• **Aim of the task**
A verbatim reproduction of the lines below, from the line containing "43.3% | 76.5% |" through the line containing "79.41795317714826 | |", both ends included, is the whole required output.

[[ Material provided, beginning ]]

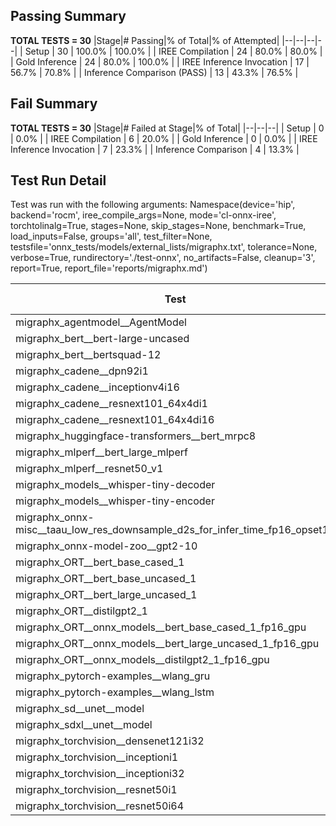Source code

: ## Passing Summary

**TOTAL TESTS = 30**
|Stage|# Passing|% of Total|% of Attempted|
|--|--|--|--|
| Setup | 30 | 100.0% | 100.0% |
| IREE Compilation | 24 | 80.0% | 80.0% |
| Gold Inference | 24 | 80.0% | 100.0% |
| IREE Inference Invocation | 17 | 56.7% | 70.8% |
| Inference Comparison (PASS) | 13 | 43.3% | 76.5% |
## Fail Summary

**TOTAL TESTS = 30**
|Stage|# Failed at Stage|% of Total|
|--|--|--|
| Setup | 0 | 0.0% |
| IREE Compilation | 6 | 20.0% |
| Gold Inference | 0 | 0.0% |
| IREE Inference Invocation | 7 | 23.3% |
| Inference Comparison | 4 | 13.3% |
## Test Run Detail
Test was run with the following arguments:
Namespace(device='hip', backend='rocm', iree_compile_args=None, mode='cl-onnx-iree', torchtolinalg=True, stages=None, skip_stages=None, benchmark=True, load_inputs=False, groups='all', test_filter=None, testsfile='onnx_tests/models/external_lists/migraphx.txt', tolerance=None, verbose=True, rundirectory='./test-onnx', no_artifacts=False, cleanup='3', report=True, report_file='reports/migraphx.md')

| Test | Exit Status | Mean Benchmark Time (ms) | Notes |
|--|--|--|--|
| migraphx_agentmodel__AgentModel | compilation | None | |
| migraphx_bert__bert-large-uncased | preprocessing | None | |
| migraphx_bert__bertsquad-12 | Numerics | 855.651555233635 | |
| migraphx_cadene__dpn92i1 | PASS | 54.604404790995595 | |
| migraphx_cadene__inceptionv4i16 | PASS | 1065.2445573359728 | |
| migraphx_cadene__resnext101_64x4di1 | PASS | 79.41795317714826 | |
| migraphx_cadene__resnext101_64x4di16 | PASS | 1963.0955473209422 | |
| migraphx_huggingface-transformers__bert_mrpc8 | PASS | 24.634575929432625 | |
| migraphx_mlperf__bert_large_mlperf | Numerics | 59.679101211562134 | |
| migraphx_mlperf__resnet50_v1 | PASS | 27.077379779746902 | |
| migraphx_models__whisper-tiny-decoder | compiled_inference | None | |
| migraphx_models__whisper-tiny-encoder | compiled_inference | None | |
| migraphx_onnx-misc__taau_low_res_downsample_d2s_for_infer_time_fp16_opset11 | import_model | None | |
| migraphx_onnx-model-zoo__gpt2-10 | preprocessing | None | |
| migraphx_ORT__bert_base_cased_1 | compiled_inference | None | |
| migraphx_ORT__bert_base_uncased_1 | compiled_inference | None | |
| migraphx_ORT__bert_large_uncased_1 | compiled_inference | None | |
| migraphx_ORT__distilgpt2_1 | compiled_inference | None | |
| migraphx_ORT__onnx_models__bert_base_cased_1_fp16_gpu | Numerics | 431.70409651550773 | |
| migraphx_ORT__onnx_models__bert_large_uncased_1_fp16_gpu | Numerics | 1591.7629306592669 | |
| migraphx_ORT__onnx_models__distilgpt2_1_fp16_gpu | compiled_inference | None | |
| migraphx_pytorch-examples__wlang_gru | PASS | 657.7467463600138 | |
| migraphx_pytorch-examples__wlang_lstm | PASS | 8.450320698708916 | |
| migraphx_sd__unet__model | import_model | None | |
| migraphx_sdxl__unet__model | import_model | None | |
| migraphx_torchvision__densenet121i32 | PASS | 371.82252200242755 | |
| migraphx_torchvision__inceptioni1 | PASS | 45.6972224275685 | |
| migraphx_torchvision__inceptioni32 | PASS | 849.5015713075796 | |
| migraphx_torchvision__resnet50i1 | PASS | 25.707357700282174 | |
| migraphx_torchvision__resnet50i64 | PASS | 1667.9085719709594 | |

[[ Material provided, end ]]
[[ Material provided, beginning ]]

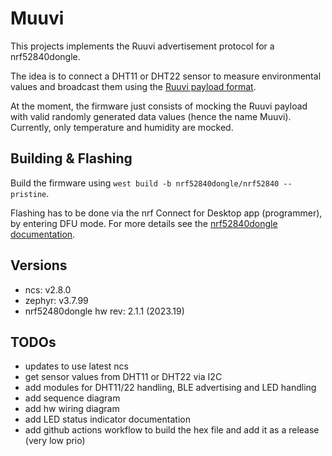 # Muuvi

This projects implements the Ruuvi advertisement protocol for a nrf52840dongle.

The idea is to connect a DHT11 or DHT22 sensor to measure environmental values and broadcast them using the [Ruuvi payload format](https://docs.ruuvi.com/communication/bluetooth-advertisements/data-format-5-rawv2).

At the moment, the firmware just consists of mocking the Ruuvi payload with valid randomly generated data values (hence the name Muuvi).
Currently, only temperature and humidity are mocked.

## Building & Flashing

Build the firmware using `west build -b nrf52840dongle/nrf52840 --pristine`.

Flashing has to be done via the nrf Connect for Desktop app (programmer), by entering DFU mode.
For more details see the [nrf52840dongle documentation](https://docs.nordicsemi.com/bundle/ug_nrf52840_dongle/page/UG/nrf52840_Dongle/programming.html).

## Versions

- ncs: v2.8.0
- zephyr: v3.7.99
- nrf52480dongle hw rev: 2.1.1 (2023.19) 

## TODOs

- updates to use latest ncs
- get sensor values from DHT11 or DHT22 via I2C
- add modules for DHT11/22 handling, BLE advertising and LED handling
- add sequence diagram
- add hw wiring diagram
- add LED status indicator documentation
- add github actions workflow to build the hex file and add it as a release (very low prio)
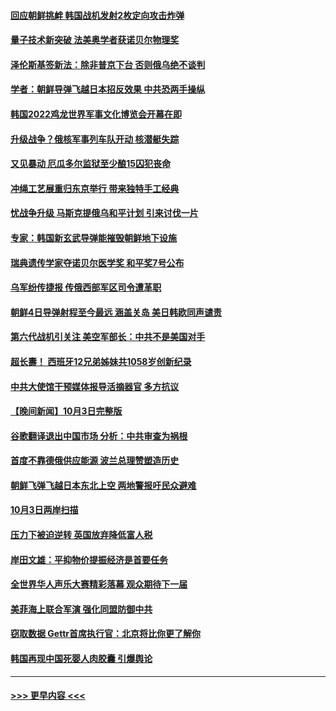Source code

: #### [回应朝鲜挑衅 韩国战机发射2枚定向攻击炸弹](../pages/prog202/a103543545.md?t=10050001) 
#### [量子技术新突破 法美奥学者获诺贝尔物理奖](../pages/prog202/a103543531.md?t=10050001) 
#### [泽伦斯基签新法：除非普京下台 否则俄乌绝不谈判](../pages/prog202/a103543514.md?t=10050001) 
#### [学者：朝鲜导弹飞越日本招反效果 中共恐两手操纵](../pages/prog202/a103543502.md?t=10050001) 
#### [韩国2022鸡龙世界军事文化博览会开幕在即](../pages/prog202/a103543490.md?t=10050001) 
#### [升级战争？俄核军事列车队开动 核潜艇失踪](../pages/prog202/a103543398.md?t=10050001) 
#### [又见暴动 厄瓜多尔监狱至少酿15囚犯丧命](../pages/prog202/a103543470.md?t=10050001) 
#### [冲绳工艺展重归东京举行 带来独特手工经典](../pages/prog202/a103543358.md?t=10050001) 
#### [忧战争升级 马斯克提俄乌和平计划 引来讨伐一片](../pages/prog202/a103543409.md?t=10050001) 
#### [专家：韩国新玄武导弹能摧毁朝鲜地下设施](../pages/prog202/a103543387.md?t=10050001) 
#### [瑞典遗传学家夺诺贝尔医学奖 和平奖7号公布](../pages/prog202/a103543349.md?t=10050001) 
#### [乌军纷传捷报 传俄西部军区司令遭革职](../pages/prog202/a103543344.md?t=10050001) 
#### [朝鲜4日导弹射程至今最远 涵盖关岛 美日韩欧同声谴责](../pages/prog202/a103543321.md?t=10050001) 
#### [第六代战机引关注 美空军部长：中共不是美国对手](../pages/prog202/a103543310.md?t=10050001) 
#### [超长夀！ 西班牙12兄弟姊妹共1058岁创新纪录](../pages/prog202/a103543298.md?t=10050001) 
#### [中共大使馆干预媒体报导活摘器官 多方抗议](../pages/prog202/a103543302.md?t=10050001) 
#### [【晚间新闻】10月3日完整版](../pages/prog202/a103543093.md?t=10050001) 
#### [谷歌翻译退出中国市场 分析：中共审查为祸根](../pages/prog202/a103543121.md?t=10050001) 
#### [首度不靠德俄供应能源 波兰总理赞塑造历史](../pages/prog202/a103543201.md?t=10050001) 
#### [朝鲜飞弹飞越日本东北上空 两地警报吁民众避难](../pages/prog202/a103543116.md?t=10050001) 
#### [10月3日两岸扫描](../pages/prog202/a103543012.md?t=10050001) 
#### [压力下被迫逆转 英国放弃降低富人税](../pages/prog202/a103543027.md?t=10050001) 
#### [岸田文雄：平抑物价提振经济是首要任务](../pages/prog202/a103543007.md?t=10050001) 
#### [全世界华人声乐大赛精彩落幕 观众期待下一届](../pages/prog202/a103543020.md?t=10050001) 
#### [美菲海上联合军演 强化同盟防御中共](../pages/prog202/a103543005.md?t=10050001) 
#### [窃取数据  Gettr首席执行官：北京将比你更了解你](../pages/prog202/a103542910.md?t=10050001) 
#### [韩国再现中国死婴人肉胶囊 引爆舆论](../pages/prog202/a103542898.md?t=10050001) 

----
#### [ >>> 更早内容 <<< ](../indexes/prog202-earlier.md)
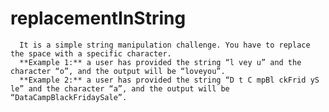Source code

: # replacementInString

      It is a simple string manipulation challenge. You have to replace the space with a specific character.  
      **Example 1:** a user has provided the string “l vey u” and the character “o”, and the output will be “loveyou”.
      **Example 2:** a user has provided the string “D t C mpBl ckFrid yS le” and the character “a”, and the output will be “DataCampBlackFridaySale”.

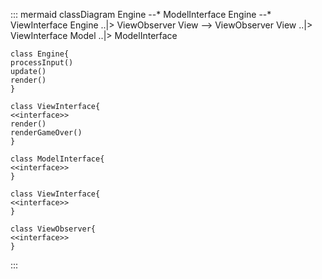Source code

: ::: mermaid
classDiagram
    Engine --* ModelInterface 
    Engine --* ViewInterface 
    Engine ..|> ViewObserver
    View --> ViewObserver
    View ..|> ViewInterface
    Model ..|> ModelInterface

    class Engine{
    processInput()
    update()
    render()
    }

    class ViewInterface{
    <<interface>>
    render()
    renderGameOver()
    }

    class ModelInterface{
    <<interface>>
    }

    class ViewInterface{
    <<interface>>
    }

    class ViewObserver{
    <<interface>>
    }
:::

[[ Material provided, end ]]

• **Answer for this exercise**
| Inference Comparison (PASS) | 13 | 43.3% | 76.5% |
## Fail Summary

**TOTAL TESTS = 30**
|Stage|# Failed at Stage|% of Total|
|--|--|--|
| Setup | 0 | 0.0% |
| IREE Compilation | 6 | 20.0% |
| Gold Inference | 0 | 0.0% |
| IREE Inference Invocation | 7 | 23.3% |
| Inference Comparison | 4 | 13.3% |
## Test Run Detail
Test was run with the following arguments:
Namespace(device='hip', backend='rocm', iree_compile_args=None, mode='cl-onnx-iree', torchtolinalg=True, stages=None, skip_stages=None, benchmark=True, load_inputs=False, groups='all', test_filter=None, testsfile='onnx_tests/models/external_lists/migraphx.txt', tolerance=None, verbose=True, rundirectory='./test-onnx', no_artifacts=False, cleanup='3', report=True, report_file='reports/migraphx.md')

| Test | Exit Status | Mean Benchmark Time (ms) | Notes |
|--|--|--|--|
| migraphx_agentmodel__AgentModel | compilation | None | |
| migraphx_bert__bert-large-uncased | preprocessing | None | |
| migraphx_bert__bertsquad-12 | Numerics | 855.651555233635 | |
| migraphx_cadene__dpn92i1 | PASS | 54.604404790995595 | |
| migraphx_cadene__inceptionv4i16 | PASS | 1065.2445573359728 | |
| migraphx_cadene__resnext101_64x4di1 | PASS | 79.41795317714826 | |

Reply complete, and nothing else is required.